E assim chegamos ao outro ponto da questão ou ao verdadeiro “fulcro fático”, como diria o ministro Herman Benjamin, voto vencido no julgamento da chapa Dilma-Temer, absolvida pelo TSE: falta humanidade, escasseia a misericórdia neste rico país.
Vejam o exemplo de Joaquim Pedro Salgado Filho, ministro do Trabalho de 1932 a 1934, período em que foram ampliados diversos regulamentos trabalhistas e previdenciários criados anteriormente pelo ministro Lindolfo Collor.
Há 67 anos, caminhava ele no centro do Rio quando viu um vendedor ambulante sendo esbulhado por um fiscal municipal, que cumpria seu dever em prol da regularidade do comércio numa cidade que até algumas décadas antes convivia com os “negros de ganho”, escravos que vendiam coisas a mando de seus donos.
O pobre pediu clemência, pois estava lutando para levar algum dinheiro para casa, onde o esperavam a mulher e os filhos. Não adiantou chorar, perdeu sua mercadoria e saiu de cena humilhado pelo guarda.
O ministro nada fez, no varejo, para socorrer o ambulante, mas de volta ao seu gabinete iniciou as providências para agir no atacado. Assim nasceu no Brasil a regulamentação do comércio de ambulantes, medida anexa a tantas outras criadas naquela época para fincar as bases da legislação trabalhista – jornada de oito horas, regulamentação do trabalho feminino, institutos de aposentadoria, entre outras – que seriam reunidas, em 1943, na Consolidação das Leis do Trabalho, cuja reforma está em discussão no Senado Federal.
Impossível não lembrar o papel histórico de Salgado Filho nesse momento em que 15 milhões de desempregados e outros tantos milhões de subempregados, ambulantes, biscateiros e pingentes lutam pela sobrevivência no país varrido por escândalos de corrupção nas altas esferas do poder. Recordemos, pois.
Gaúcho de Porto Alegre, onde nasceu em 1888, Salgado Filho formou-se em Direito no Rio. Amigo de Getulio Vargas, já era um bem-sucedido advogado quando assumiu o Ministério do Trabalho.
Depois, em 1941, às vésperas da entrada do Brasil na Segunda Guerra Mundial, acabou se tornando o primeiro ministro da Aeronáutica. Nessa condição, negociou com aliados estrangeiros, principalmente os EUA, as bases da navegação aérea e a instalação da indústria de aviões no Brasil.
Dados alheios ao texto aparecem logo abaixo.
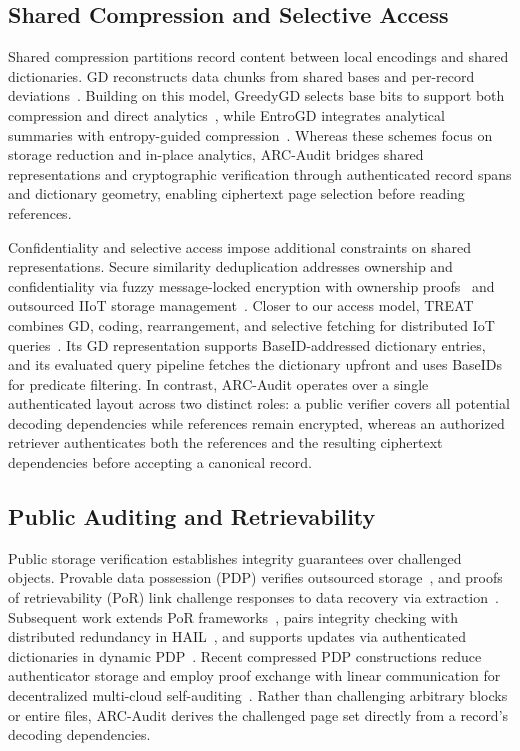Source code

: \documentclass[10pt,journal]{IEEEtran}
\begin{document}
\subsection{Shared Compression and Selective Access}
Shared compression partitions record content between local encodings and shared dictionaries. GD reconstructs data chunks from shared bases and per-record deviations~\cite{Talasila2019}. Building on this model, GreedyGD selects base bits to support both compression and direct analytics~\cite{Hurst2024GreedyGD}, while EntroGD integrates analytical summaries with entropy-guided compression~\cite{Zhao2026EntroGD}. Whereas these schemes focus on storage reduction and in-place analytics, ARC-Audit bridges shared representations and cryptographic verification through authenticated record spans and dictionary geometry, enabling ciphertext page selection before reading references.

Confidentiality and selective access impose additional constraints on shared representations. Secure similarity deduplication addresses ownership and confidentiality via fuzzy message-locked encryption with ownership proofs~\cite{Jiang2023FuzzyDedup} and outsourced IIoT storage management~\cite{Gao2024}. Closer to our access model, TREAT combines GD, coding, rearrangement, and selective fetching for distributed IoT queries~\cite{Taurone2024TREAT}. Its GD representation supports BaseID-addressed dictionary entries, and its evaluated query pipeline fetches the dictionary upfront and uses BaseIDs for predicate filtering. In contrast, ARC-Audit operates over a single authenticated layout across two distinct roles: a public verifier covers all potential decoding dependencies while references remain encrypted, whereas an authorized retriever authenticates both the references and the resulting ciphertext dependencies before accepting a canonical record.

\subsection{Public Auditing and Retrievability}
Public storage verification establishes integrity guarantees over challenged objects. Provable data possession (PDP) verifies outsourced storage~\cite{Ateniese2007PDP}, and proofs of retrievability (PoR) link challenge responses to data recovery via extraction~\cite{Juels2007POR,ShachamWaters2013}. Subsequent work extends PoR frameworks~\cite{Bowers2009PORTheory}, pairs integrity checking with distributed redundancy in HAIL~\cite{Bowers2009HAIL}, and supports updates via authenticated dictionaries in dynamic PDP~\cite{Erway2009DPDP}. Recent compressed PDP constructions reduce authenticator storage and employ proof exchange with linear communication for decentralized multi-cloud self-auditing~\cite{Yang2025CompressedPDP}. Rather than challenging arbitrary blocks or entire files, ARC-Audit derives the challenged page set directly from a record's decoding dependencies.
\end{document}
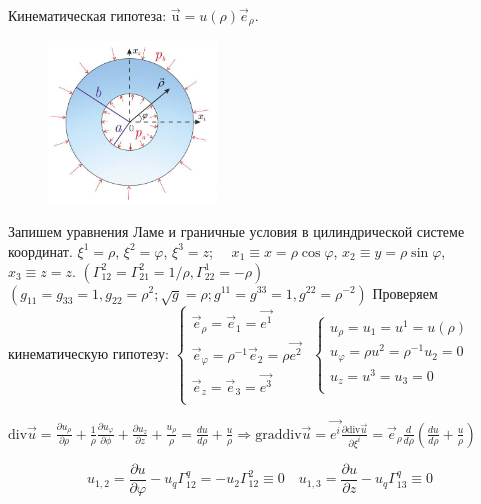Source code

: Кинематическая гипотеза: $\overrightarrow{\mathrm{u}}=u(\rho) \vec{e}_\rho$. 

\begin{figure}[h!]
  \centering
  \includegraphics[width=0.4\textwidth]{images/18.1.jpg}
\end{figure}



Запишем
уравнения Ламе и граничные условия в цилиндрической системе координат. 
$ \xi^1=\rho$, $ \xi^2=\varphi$, $\xi^3=z$; $\quad x_1 \equiv x=\rho \cos \varphi$, $x_2 \equiv y=\rho \sin \varphi$, $x_3 \equiv z=z$.
$(\Gamma_{12}^2=\Gamma_{21}^2=1 / \rho, \Gamma_{22}^1=-\rho) $ $(g_{11}=g_{33}=1, g_{22}=\rho^2 ; \sqrt{g}=\rho ; g^{11}=g^{33}=1, g^{22}=\rho^{-2})$
Проверяем кинематическую гипотезу:
$\left\{ \begin{array}{c}
     \vec{e}_\rho=\vec{e}_1=\vec{e^1}\\
     \vec{e}_\varphi=\rho^{-1} \vec{e}_2=\rho \vec{e^2}\\
      \vec{e}_z=\vec{e}_3=\vec{e^{3}}\\
        \end{array}\right.$
$\left\{ \begin{array}{c}
     u_{\rho}=u_1=u^1=u(\rho) \\
      u_{\varphi}=\rho u^2=\rho^{-1} u_2=0\\
      u_z=u^3=u_3=0\\
        \end{array}\right.$
 
$ 
\displaystyle
\mathrm{div} \vec{u}=\frac{\partial u_\rho}{\partial \rho}+\frac{1}{\rho} \frac{\partial u_{\varphi}}{\partial \phi}+\frac{\partial u_z}{\partial z}+\frac{u_\rho}{\rho}=\frac{d u}{d \rho}+\frac{u}{\rho} \Rightarrow \mathrm{grad} \mathrm{div} \vec{u}=\vec{e^i} \frac{\partial \mathrm{div} \vec{u}}{\partial \xi^i}=\vec{e}_\rho \frac{d}{d \rho}\left(\frac{d u}{d \rho}+\frac{u}{\rho}\right)
$

$$
u_{1,2}=\frac{\partial u}{\partial \varphi}-u_q \Gamma_{12}^q=-u_2 \Gamma_{12}^2 \equiv 0 \quad
u_{1,3}=\frac{\partial u}{\partial z}-u_q \Gamma_{13}^q \equiv 0
$$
Em julho de 1950, senador pelo PTB, morreu num acidente aéreo quando viajava para um encontro com Getulio Vargas em São Borja. Junto com ele morreram o piloto e os outros 10 passageiros. Era candidato a governador.
Salgado Filho foi um sujeito que honrou sua profissão de advogado e, no poder, trabalhou pelo equilíbrio entre patrões e empregados. Paradoxalmente, é mais lembrado por seu papel como ministro da Aeronáutica do que como ministro do Trabalho.
Em cada capital do Brasil há uma rua com seu nome. Em Porto Alegre, sua terra natal, o aeroporto local homenageia Salgado Filho, o homem que desceu ao chão quando premeditava seu vôo mais alto.
LEMBRETE DE OCASIÃO
“A organização sindical, a lei de férias, a limitação das horas de trabalho, as comissões de conciliação, as caixas de pensões, o seguro social, as leis de proteção às mulheres e aos menores realizam velhas aspirações proletárias…”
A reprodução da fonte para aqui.